Masuk dan bergabung di Padepokan Gajah Lampung yang didirikan dan dikelola Imron bersama keluarganya bukan hal mudah. Ada syarat penting yang mesti dipenuhi.

Para lifter dan calon lifter harus menunjukkan kemampuan dan potensi di cabang angkat besi, serta tekad untuk berlatih dan disiplin.

KOMPAS/AGUS SUSANTO

Lifter peraih emas SEA Games Okta Dwi Pramita mengatakan, kegiatan beres-beres di pagi, siang, atau petang seusai dengan latihan, serta dua kali dalam seminggu beres-beres besar, menjadi cara Imron mengajarkan tanggung jawab, disiplin, kebersihan, kerapian, serta rasa memiliki terhadap padepokan. Apalagi padepokan ini juga menjadi rumah bagi para lifter.

Pak Imron juga terus menanamkan sikap rendah hati. Kalau dapat medali, memenangi satu kejuaraan tidak boleh jumawa, harus tetap bersyukur. Terus, tidak boleh boros, harus menabung dan hemat. Persis seperti Dasa Dharma Pramuka itu, Mbak.

KOMPAS/AGUS SUSANTO

Ada alasan kuat mengapa Imron menanamkan semua nilai itu kepada lifter dan calon lifter.

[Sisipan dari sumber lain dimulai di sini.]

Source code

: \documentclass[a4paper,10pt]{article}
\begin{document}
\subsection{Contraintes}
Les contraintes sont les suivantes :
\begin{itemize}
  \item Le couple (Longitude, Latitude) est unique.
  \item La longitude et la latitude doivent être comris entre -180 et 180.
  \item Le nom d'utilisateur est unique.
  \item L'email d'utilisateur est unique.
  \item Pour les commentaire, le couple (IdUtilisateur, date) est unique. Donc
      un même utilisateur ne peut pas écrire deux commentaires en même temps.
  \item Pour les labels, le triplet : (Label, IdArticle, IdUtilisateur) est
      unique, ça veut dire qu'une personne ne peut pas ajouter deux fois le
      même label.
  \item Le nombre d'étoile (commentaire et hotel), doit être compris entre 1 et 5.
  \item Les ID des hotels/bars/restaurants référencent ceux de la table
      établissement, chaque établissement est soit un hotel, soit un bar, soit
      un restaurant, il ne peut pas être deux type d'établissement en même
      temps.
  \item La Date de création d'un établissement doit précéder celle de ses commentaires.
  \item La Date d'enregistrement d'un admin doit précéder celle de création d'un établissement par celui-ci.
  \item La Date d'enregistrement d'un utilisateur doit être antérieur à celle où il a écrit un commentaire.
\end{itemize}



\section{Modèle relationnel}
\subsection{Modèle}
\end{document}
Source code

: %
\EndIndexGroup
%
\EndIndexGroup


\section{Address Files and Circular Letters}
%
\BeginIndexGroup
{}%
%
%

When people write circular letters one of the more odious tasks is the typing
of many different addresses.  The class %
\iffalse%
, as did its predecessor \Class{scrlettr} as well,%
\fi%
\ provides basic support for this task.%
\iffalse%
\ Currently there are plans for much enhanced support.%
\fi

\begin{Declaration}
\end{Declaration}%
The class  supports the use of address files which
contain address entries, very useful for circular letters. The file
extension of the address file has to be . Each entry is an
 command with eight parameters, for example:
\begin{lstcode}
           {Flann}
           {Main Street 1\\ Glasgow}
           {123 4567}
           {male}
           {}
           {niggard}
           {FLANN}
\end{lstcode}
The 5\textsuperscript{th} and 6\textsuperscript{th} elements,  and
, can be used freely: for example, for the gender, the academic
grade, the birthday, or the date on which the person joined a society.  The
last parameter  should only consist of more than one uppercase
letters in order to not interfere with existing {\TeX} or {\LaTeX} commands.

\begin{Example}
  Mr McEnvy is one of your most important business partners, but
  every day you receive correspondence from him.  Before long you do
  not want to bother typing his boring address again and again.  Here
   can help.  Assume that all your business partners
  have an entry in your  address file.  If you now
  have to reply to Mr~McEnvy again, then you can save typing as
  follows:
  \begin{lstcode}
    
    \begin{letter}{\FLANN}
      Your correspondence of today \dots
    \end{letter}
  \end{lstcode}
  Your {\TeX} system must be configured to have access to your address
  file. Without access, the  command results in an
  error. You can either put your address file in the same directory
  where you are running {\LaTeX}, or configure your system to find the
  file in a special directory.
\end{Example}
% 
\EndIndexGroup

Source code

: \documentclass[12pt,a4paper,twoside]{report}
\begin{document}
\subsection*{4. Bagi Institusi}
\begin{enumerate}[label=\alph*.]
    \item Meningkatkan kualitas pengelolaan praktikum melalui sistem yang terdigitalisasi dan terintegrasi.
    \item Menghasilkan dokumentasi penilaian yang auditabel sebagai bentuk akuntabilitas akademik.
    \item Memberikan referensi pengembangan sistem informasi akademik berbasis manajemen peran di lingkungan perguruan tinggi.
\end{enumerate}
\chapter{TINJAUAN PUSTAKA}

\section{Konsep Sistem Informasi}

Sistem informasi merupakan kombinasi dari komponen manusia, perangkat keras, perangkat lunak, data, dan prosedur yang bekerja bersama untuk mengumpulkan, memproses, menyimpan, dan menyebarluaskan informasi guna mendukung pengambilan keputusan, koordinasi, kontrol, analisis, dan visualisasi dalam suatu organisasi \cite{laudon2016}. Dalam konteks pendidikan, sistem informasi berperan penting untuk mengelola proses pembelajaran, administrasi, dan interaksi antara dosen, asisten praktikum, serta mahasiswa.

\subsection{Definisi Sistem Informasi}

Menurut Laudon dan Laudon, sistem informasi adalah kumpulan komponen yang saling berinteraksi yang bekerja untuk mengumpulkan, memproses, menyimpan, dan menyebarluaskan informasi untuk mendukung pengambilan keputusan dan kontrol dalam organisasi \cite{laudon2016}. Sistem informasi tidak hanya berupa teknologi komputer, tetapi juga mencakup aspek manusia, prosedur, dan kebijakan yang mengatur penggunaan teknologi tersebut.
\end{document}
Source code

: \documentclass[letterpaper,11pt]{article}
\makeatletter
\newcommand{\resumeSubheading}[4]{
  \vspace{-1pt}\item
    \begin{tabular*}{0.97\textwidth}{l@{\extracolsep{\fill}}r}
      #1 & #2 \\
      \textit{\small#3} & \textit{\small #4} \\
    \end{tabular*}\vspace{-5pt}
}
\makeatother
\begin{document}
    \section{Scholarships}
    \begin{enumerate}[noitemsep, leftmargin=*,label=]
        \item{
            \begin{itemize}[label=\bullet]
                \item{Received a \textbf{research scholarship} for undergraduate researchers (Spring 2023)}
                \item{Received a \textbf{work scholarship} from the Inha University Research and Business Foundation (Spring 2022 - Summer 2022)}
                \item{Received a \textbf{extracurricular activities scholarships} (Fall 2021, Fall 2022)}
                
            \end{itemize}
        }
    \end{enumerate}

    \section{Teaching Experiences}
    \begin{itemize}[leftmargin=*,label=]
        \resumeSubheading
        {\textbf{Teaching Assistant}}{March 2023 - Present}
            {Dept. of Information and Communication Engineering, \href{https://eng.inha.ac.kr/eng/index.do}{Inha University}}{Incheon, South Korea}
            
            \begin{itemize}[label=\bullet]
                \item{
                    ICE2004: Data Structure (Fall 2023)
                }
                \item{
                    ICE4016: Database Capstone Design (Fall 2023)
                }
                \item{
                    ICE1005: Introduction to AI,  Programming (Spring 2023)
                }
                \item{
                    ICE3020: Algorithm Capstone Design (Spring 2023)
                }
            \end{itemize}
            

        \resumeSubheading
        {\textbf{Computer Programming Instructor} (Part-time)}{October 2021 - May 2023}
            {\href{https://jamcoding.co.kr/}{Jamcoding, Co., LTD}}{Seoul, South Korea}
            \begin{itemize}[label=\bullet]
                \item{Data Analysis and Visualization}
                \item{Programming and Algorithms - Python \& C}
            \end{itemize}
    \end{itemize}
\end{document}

Itu semua demi masa depan mereka. Padepokan ini adalah rumah dan tempat mereka meraih mimpi.

Di padepokan yang saat ini menempati area seluas 2.600 meter persegi itu, lifter-lifter usia pemula, remaja, yunior, dan senior potensial dari keluarga kurang mampu tinggal dan berlatih. Mereka ditemukan sejak usia remaja oleh tim pemantau bakat dari padepokan.

”Ya, memang jauh dari rumah, tetapi ibuku sudah meninggalkanku. Aku tinggal bersama simbah (nenek), bapak, juga mbak,” ujar Dedi Kurniawan, salah satu lifter remaja yang bergabung di padepokan dalam dua tahun terakhir.

Si mungil Dedi, dalam dua tahun terakhir, menunjukkan kemajuan, khususnya dalam teknik. Lifter kelas V SD Fajar Esuk, Pringsewu, yang berbobot 25 kg ini mampu mengangkat beban 40-an kg. Cara dia mengangkat beban pun terlihat luwes. ”Kalau aku, mauku berlatih terus sampai berhasil,” ujarnya.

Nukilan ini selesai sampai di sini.